Open grahamgower opened 1 year ago
Good to know, thanks @grahamgower. Do you have an MWE to reproduce?
This issue arose from a tree sequence produced by SLiM, so I've used the SLiMMutationModel below. I guess other mutation models could also be problematic?
# a.py
import sys
import msprime
ts = msprime.sim_ancestry(
10, population_size=10000, sequence_length=100_000, random_seed=1,
)
ts = msprime.sim_mutations(
ts, model=msprime.SLiMMutationModel(0), rate=1e-8, random_seed=2,
)
ts.write_vcf(sys.stdout)
Filtering the vcf to exclude TYPE!=snp will exclude most of the sites. (Note that -H
just omits the vcf header in the output)
$ python a.py > a.vcf
$ bcftools view -H a.vcf | wc -l
128
$ bcftools view -H -e "TYPE!='snp'" a.vcf | wc -l
10
Righhht, I can see how the SLiM mutations would cause a problem. I'm not sure what we can do here - we'd have to remap the alleles to some arbitrary strings of ACTG, which might be confusing in itself. I guess this would be OK most of the time, and we could provide an option to turn off the feature (for people who want to see the original alleles)?

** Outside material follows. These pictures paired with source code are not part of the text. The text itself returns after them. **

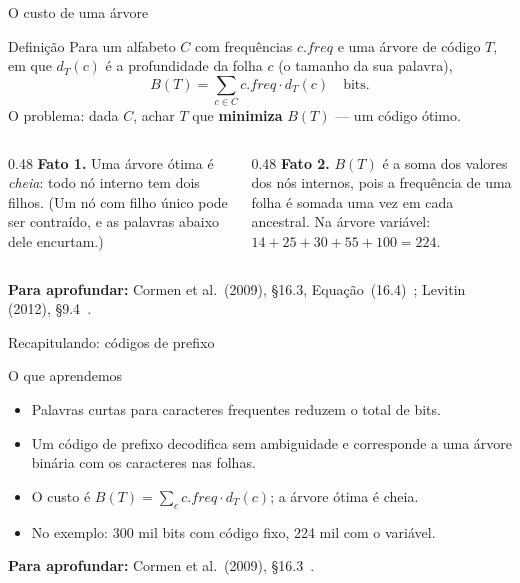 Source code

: \documentclass[aspectratio=169,xcolor=table]{beamer}
\newcommand{\fonte}[1]{%
  \vfill
  {\tiny\color{gray!55!black}\textbf{Para aprofundar:} #1\par}%
}
\begin{document}
\begin{frame}{O custo de uma árvore}
  \begin{block}{Definição}
    \small Para um alfabeto $C$ com frequências $c.\mathit{freq}$ e uma árvore de código $T$,
    em que $d_T(c)$ é a profundidade da folha $c$ (o tamanho da sua palavra),
    \[ B(T) = \sum_{c \in C} c.\mathit{freq} \cdot d_T(c) \quad\text{bits.} \]
    O problema: dada $C$, achar $T$ que \textbf{minimiza} $B(T)$ --- um código ótimo.
  \end{block}
  \begin{columns}[T]
    \begin{column}{0.48\textwidth}
      \scriptsize
      \textbf{Fato 1.} Uma árvore ótima é \emph{cheia}: todo nó interno tem dois filhos.
      (Um nó com filho único pode ser contraído, e as palavras abaixo dele encurtam.)
    \end{column}
    \begin{column}{0.48\textwidth}
      \scriptsize
      \textbf{Fato 2.} $B(T)$ é a soma dos valores dos nós internos, pois a frequência de
      uma folha é somada uma vez em cada ancestral. Na árvore variável:
      $14 + 25 + 30 + 55 + 100 = 224$.
    \end{column}
  \end{columns}
  \fonte{Cormen et al.\ (2009), \S 16.3, Equação~(16.4)~\cite{cormen2009introduction};
    Levitin (2012), \S 9.4~\cite{levitin2012introduction}.}
\end{frame}

\begin{frame}{Recapitulando: códigos de prefixo}
  \begin{block}{O que aprendemos}
    \begin{itemize}
      \item Palavras curtas para caracteres frequentes reduzem o total de bits.
      \item Um código de prefixo decodifica sem ambiguidade e corresponde a uma árvore
            binária com os caracteres nas folhas.
      \item O custo é $B(T) = \sum_c c.\mathit{freq} \cdot d_T(c)$; a árvore ótima é cheia.
      \item No exemplo: 300 mil bits com código fixo, 224 mil com o variável.
    \end{itemize}
  \end{block}
  \fonte{Cormen et al.\ (2009), \S 16.3~\cite{cormen2009introduction}.}
\end{frame}
\end{document}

Maybe the correct thing to do is to enclose the alleles in angle brackets? So, <1>
instead of 1
? This would still cause problems for my filtering (I guess), but at least it would be more in line with the VCF spec.

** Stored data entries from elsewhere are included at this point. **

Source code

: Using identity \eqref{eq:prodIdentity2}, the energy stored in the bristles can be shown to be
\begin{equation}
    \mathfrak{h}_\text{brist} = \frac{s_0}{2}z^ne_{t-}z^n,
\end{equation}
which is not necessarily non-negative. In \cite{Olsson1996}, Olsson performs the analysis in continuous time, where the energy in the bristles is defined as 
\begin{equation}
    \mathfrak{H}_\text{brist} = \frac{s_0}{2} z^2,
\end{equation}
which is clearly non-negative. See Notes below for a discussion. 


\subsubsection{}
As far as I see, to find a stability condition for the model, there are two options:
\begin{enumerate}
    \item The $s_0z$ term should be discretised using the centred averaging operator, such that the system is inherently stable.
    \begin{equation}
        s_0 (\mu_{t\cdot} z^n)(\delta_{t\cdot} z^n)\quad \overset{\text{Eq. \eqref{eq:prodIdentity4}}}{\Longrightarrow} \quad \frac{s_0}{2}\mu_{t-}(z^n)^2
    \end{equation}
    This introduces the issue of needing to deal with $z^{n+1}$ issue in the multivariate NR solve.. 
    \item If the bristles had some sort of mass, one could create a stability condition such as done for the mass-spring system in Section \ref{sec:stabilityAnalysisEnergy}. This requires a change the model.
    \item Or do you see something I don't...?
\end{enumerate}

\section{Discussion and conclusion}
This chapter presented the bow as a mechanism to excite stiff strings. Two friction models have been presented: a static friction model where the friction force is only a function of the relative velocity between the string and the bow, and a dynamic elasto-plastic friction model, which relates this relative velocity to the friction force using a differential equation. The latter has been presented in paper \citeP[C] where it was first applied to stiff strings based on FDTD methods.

Would that keep the regex happy? It's pretty specific isn't it?
^([ACGTNacgtn]+|*|.)$
Oh, that regex seems incomplete! This is the text from the VCFv4.3 spec:
ALT — alternate base(s): Comma-separated list of alternate non-reference alleles. These alleles do not have
to be called in any of the samples. Options are base Strings made up of the bases A,C,G,T,N (case insensitive)

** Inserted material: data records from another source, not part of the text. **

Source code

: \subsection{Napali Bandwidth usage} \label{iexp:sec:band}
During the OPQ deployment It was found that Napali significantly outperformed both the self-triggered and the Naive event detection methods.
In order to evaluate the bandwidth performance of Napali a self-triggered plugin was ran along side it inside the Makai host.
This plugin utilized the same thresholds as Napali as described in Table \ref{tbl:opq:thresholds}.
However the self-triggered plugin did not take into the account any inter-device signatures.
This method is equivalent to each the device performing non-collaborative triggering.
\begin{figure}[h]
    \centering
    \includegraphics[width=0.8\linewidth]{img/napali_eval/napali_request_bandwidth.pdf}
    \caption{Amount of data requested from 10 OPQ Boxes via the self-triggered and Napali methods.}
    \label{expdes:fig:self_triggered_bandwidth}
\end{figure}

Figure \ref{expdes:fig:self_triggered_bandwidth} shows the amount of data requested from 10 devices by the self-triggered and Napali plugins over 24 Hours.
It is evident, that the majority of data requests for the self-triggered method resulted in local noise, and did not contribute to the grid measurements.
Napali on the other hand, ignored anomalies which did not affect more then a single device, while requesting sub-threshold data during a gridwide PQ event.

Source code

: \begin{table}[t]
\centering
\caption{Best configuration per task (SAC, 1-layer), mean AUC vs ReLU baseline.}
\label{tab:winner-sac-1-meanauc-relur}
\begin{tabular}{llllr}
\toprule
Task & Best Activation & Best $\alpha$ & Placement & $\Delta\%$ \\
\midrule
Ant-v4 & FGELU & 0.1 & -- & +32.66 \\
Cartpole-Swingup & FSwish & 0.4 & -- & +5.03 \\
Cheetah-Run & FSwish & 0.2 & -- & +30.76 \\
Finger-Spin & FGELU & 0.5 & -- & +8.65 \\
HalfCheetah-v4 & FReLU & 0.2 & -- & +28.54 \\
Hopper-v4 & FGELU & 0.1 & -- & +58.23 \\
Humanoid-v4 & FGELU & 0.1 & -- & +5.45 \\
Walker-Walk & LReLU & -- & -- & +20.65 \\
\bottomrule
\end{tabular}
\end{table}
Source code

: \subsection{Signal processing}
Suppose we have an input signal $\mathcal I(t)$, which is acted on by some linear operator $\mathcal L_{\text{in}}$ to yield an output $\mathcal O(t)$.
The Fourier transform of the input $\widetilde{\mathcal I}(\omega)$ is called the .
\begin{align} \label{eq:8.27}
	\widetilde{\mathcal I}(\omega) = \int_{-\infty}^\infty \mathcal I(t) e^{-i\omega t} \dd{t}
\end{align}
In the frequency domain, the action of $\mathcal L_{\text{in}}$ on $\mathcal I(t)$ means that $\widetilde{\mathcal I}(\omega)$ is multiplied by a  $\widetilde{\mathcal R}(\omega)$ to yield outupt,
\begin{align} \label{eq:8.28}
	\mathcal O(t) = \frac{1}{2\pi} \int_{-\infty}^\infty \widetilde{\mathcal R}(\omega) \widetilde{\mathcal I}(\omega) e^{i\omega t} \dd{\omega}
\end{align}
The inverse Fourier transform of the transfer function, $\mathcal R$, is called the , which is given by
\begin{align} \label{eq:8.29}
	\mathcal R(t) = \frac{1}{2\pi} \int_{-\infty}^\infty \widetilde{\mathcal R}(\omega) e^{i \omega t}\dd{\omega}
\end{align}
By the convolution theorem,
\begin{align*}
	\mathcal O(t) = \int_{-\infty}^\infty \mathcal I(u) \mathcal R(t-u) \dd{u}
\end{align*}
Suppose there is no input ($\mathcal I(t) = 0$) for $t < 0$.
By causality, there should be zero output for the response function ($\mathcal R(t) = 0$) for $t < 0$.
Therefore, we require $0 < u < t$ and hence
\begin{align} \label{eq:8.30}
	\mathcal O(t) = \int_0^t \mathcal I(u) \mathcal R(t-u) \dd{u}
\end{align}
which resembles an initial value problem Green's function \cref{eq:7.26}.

or the ‘*’ symbol (allele missing due to overlapping deletion) or a MISSING value ‘.’ (no variant) or an
angle-bracketed ID String (“<ID>”) or a breakend replacement string as described in Section 5.4. If there
are no alternative alleles, then the MISSING value must be used. In other words, the ALT field must be a
symbolic allele, or a breakend replacement string, or match the regular expression ^([ACGTNacgtn]+|\*|\.)$.
Tools processing VCF files are not required to preserve case in the allele String, except for IDs, which are case
sensitive. (String; no whitespace, commas, or angle-brackets are permitted in the ID String itself)
And from the VCF4.2 spec:
ALT - alternate base(s): Comma separated list of alternate non-reference alleles. These alleles do not have to
be called in any of the samples. Options are base Strings made up of the bases A,C,G,T,N,*, (case insensitive)
or an angle-bracketed ID String (“<ID>”) or a breakend replacement string as described in the section on
breakends. The ‘*’ allele is reserved to indicate that the allele is missing due to a upstream deletion. If there
are no alternative alleles, then the missing value should be used. Tools processing VCF files are not required
to preserve case in the allele String, except for IDs, which are case sensitive. (String; no whitespace, commas,
or angle-brackets are permitted in the ID String itself)
Ah, I see - we'd create IDs for the alleles. I think that's a reasonable thing to do?
Ack, sorry, I should have noticed this issue earlier. This is the reason for pyslim.convert_alleles
, preceded by pyslim.generate_nucleotides
if what you have simulated in SLiM is not a nucleotide model.
So, doing
pyslim.convert_alleles(pyslim.generate_nucleotides(ts)).write_vcf(...)
should give you valid VCF from a SLiM simulation.
It seems that the ALT field being produce by
write_vcf()
is an integer. The VCF v4.2 spec indicates that the ALT field should be a nucleotide, a star, or a symbolic allele in angle brackets. The VCF v4.3 spec helpfully provides a regex:^([ACGTNacgtn]+|\*|\.)$
.This non-conformance becomes a problem when using
bcftools
filters. As a concrete example, I'm using the exclusion filter with TYPE!='snp' (bcftools view -e "TYPE!='snp'"
), which misinterprets the integers in the ALT column and thus excludes almost all sites.Ping @MleGhis.